Chandrababu Naidu, with his trademark spectacles and tireless energy, believes it can. He’s no stranger to big ideas. In the 1990s, his Janmabhoomi movement brought people and government together to build roads, schools, and dreams. P4 feels like its heir—a sharper, tech-savvy version for a new Andhra. Naidu calls it “an ecosystem of empowerment,” where the government’s job is not to control but to connect. “We won’t offer funds,” he says. “We’ll build the platform, and society will take charge.”
There’s something refreshing in that. For too long, we’ve looked to Delhi or state capitals for solutions, as if poverty is a puzzle only bureaucrats can solve. P4 flips that script. It says: you, the teacher, the businessman, the NRI sipping coffee in New York—you have a role. It’s a call to the heart, not just the wallet. And Naidu is doubling down.

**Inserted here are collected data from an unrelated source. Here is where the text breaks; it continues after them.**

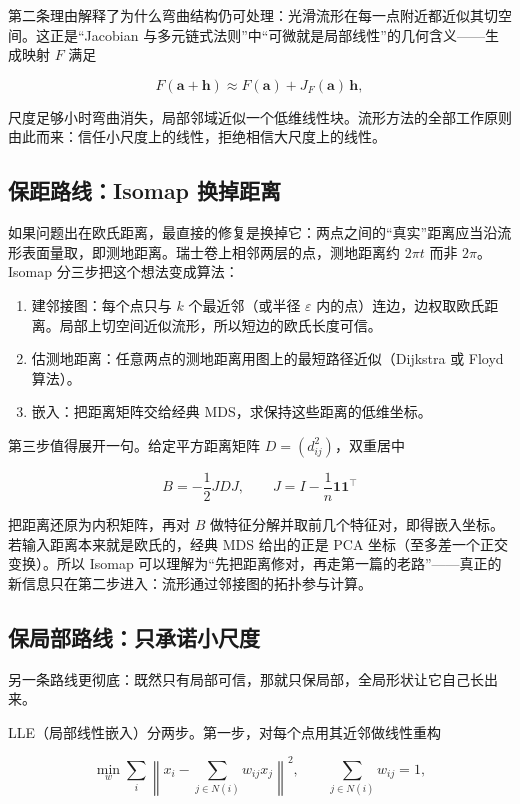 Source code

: 第二条理由解释了为什么弯曲结构仍可处理：光滑流形在每一点附近都近似其切空间。这正是``Jacobian 与多元链式法则''中``可微就是局部线性''的几何含义——生成映射 \(F\) 满足

\[
F(\mathbf a+\mathbf h)
\approx F(\mathbf a)+J_F(\mathbf a)\,\mathbf h,
\]

尺度足够小时弯曲消失，局部邻域近似一个低维线性块。流形方法的全部工作原则由此而来：信任小尺度上的线性，拒绝相信大尺度上的线性。

\subsection{保距路线：Isomap 换掉距离}

如果问题出在欧氏距离，最直接的修复是换掉它：两点之间的``真实''距离应当沿流形表面量取，即测地距离。瑞士卷上相邻两层的点，测地距离约 \(2\pi t\) 而非 \(2\pi\)。Isomap 分三步把这个想法变成算法：

\begin{enumerate}
\def\labelenumi{\arabic{enumi}.}
\tightlist
\item
  建邻接图：每个点只与 \(k\) 个最近邻（或半径 \(\varepsilon\) 内的点）连边，边权取欧氏距离。局部上切空间近似流形，所以短边的欧氏长度可信。
\item
  估测地距离：任意两点的测地距离用图上的最短路径近似（Dijkstra 或 Floyd 算法）。
\item
  嵌入：把距离矩阵交给经典 MDS，求保持这些距离的低维坐标。
\end{enumerate}

第三步值得展开一句。给定平方距离矩阵 \(D=(d_{ij}^2)\)，双重居中

\[
B=-\frac12 JDJ,
\qquad
J=I-\frac1n\mathbf 1\mathbf 1^\top
\]

把距离还原为内积矩阵，再对 \(B\) 做特征分解并取前几个特征对，即得嵌入坐标。若输入距离本来就是欧氏的，经典 MDS 给出的正是 PCA 坐标（至多差一个正交变换）。所以 Isomap 可以理解为``先把距离修对，再走第一篇的老路''——真正的新信息只在第二步进入：流形通过邻接图的拓扑参与计算。

\subsection{保局部路线：只承诺小尺度}

另一条路线更彻底：既然只有局部可信，那就只保局部，全局形状让它自己长出来。

LLE（局部线性嵌入）分两步。第一步，对每个点用其近邻做线性重构

\[
\min_{w}\sum_i
\left\|x_i-\sum_{j\in N(i)}w_{ij}x_j\right\|^2,
\qquad
\sum_{j\in N(i)}w_{ij}=1,
\]

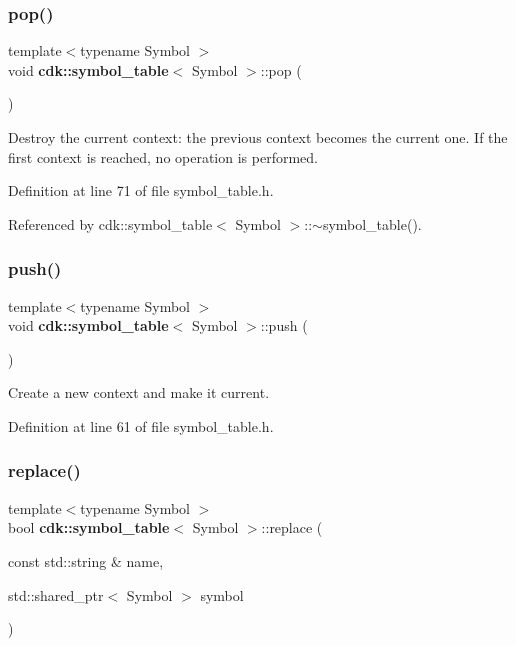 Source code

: \subsubsection{pop()}
{\footnotesize\ttfamily template$<$typename Symbol $>$ \\
void \textbf{ cdk\+::symbol\+\_\+table}$<$ Symbol $>$\+::pop (\begin{DoxyParamCaption}{ }\end{DoxyParamCaption})\hspace{0.3cm}{\ttfamily [inline]}}

Destroy the current context\+: the previous context becomes the current one. If the first context is reached, no operation is performed. 

Definition at line 71 of file symbol\+\_\+table.\+h.



Referenced by cdk\+::symbol\+\_\+table$<$ Symbol $>$\+::$\sim$symbol\+\_\+table().

\mbox{\label{classcdk_1_1symbol__table_a7fb69759db941faf1c57631110263988}} 
\subsubsection{push()}
{\footnotesize\ttfamily template$<$typename Symbol $>$ \\
void \textbf{ cdk\+::symbol\+\_\+table}$<$ Symbol $>$\+::push (\begin{DoxyParamCaption}{ }\end{DoxyParamCaption})\hspace{0.3cm}{\ttfamily [inline]}}

Create a new context and make it current. 

Definition at line 61 of file symbol\+\_\+table.\+h.

\mbox{\label{classcdk_1_1symbol__table_a887f0b22fc52c38db603edc2204c578e}} 
\subsubsection{replace()}
{\footnotesize\ttfamily template$<$typename Symbol $>$ \\
bool \textbf{ cdk\+::symbol\+\_\+table}$<$ Symbol $>$\+::replace (\begin{DoxyParamCaption}\item[{const std\+::string \&}]{name,  }\item[{std\+::shared\+\_\+ptr$<$ Symbol $>$}]{symbol }\end{DoxyParamCaption})\hspace{0.3cm}{\ttfamily [inline]}}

On July 18, in the gleaming new capital of Amaravati, he’s hosting 200 top influencers—corporate honchos, real estate tycoons, even film stars—for a special dinner. He’ll lay out P4’s roadmap and ask them to join the movement. Imagine that: a Chief Minister dining with the elite, not for photo-ops, but to nudge them toward a cause bigger than themselves.
Yet, questions linger. Can a voluntary model scale up to erase poverty by 2029, as Naidu dreams? Will the privileged really step up, or will P4 remain a feel-good story for the few? And what about accountability? The government has tied up with NGOs and built an online dashboard to track every donation and outcome. Gram Sabhas and Ward Sabhas decide who gets help, keeping politicians at bay. But human nature is tricky—favoritism, apathy, or fatigue could creep in. Naidu, chairing the P4 society with Deputy CM Pawan Kalyan as vice-chair, will need to keep the machine well-oiled.
We think of a woman we met in Anantapur, Sarojamma, whose husband died leaving her with three children and no land. A Margadarsi, a local shopkeeper, adopted her family through P4. He helped her start a small vegetable stall, paid for her eldest daughter’s tailoring course, and checks in every week. Sarojamma’s eyes lit up when she spoke of her daughter’s first stitched blouse. “This is not just money,” she said. “This is someone believing in us.”
That’s what P4 is betting on: belief. Belief that poverty isn’t just a number but a story that can change. Belief that a state of 5 crore people can act like a family. Naidu’s vision is audacious, but it’s not impossible. If 25,678 Margadarsi can adopt 2.47 lakh families in months, what could a million Margadarsi do? What could a movement do?